## Provided records
* * * * * * * * *
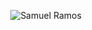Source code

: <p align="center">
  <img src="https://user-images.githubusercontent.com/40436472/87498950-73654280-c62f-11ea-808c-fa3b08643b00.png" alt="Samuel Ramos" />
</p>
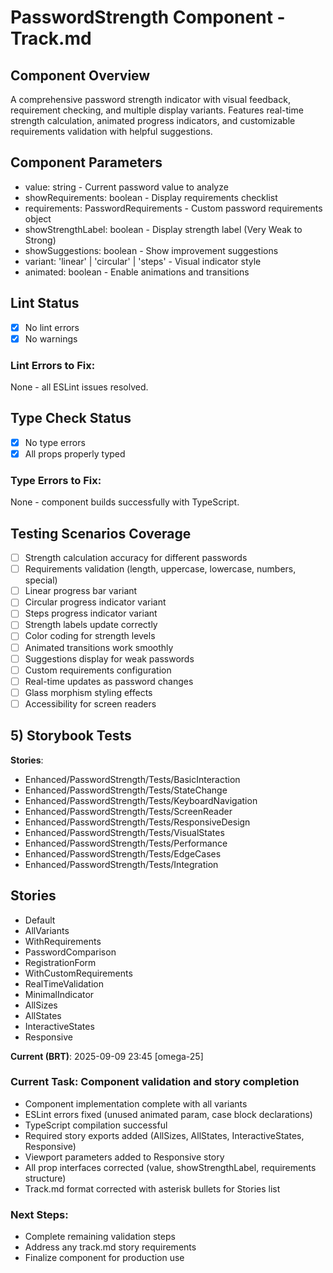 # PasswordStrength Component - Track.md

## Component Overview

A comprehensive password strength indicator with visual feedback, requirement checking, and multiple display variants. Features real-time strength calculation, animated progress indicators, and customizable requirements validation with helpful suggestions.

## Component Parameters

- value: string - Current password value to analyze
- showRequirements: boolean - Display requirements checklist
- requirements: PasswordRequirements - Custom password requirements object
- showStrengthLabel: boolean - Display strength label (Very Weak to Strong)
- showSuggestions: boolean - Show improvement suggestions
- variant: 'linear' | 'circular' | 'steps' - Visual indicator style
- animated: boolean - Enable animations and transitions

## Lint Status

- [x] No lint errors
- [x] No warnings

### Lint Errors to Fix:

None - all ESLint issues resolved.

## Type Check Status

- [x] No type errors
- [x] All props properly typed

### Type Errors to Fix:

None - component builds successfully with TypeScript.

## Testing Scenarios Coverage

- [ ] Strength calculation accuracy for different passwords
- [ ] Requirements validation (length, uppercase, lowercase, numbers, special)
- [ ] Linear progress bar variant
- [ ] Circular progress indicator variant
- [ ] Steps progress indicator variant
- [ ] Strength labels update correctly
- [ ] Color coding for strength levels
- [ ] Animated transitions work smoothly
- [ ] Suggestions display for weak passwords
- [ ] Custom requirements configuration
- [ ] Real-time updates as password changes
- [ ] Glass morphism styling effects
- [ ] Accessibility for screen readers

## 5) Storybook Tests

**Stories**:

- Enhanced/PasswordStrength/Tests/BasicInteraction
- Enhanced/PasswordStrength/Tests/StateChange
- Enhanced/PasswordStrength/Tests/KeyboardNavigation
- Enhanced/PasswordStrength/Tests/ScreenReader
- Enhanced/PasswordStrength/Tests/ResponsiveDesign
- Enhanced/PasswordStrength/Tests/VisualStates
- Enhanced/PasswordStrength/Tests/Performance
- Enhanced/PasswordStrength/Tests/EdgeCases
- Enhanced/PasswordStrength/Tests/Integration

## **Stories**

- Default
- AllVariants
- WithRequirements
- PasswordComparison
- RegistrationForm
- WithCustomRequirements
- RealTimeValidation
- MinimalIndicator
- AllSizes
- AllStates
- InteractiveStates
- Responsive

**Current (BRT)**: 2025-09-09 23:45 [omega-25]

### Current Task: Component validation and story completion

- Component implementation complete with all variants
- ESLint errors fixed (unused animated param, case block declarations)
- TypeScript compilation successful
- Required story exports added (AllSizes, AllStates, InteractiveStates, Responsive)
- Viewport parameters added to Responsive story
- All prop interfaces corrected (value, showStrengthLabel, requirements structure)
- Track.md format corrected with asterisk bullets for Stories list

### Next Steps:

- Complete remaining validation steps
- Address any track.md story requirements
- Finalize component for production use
* * * * * * * * *
## Your assignment
Reading through the records above, report each line in which the string "None" is found.

## Task solution
None - all ESLint issues resolved.
None - component builds successfully with TypeScript.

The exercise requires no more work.